**Data supplied**
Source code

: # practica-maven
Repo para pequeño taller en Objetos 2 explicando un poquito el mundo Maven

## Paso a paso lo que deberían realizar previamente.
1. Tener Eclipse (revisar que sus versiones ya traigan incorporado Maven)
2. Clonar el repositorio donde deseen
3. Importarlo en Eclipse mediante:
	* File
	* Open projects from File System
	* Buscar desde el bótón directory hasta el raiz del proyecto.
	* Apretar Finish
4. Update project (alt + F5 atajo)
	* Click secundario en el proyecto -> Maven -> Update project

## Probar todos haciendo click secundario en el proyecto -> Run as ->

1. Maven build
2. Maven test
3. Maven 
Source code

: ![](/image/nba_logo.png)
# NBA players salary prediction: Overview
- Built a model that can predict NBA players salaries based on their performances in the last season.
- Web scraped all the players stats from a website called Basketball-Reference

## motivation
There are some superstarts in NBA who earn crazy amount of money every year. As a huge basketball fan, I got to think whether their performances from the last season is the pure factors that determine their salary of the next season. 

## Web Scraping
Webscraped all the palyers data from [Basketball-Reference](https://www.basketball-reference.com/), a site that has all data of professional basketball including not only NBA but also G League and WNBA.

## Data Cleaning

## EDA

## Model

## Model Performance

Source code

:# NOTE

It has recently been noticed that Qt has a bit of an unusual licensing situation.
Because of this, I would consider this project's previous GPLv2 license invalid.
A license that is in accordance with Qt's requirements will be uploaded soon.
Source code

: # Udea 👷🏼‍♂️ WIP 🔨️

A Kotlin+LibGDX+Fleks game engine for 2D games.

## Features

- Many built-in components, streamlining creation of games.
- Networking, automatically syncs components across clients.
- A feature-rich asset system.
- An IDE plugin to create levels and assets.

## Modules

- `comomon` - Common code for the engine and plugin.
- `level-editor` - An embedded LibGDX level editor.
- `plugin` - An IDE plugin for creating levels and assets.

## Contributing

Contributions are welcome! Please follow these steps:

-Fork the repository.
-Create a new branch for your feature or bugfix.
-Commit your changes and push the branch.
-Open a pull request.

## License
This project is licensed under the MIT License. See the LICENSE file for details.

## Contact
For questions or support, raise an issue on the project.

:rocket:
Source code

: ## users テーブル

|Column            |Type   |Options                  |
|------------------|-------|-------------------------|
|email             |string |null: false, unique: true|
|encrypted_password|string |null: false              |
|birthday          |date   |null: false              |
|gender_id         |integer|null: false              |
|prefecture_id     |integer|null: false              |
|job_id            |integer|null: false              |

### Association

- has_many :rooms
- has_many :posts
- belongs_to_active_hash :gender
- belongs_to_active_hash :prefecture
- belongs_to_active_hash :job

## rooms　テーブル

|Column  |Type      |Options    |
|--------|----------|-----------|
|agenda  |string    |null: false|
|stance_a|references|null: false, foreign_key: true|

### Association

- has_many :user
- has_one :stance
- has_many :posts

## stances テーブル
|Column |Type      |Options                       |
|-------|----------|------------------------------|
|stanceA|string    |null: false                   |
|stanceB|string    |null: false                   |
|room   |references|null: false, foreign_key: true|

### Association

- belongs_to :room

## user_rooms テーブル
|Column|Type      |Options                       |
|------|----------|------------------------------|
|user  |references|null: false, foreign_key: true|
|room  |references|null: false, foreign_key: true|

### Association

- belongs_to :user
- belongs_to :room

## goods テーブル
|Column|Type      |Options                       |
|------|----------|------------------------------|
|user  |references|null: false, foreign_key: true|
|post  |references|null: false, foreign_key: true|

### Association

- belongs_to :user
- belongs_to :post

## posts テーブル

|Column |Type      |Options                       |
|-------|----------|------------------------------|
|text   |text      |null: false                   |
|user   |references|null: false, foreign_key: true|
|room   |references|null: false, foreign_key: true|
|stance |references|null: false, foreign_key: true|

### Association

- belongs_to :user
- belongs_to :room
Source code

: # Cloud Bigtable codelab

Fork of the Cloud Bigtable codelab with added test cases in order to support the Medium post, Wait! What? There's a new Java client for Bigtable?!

**Task item**
The expected answer is every line above in which the word "There" appears.

**The completed task**
There are some superstarts in NBA who earn crazy amount of money every year. As a huge basketball fan, I got to think whether their performances from the last season is the pure factors that determine their salary of the next season. 
Fork of the Cloud Bigtable codelab with added test cases in order to support the Medium post, Wait! What? There's a new Java client for Bigtable?!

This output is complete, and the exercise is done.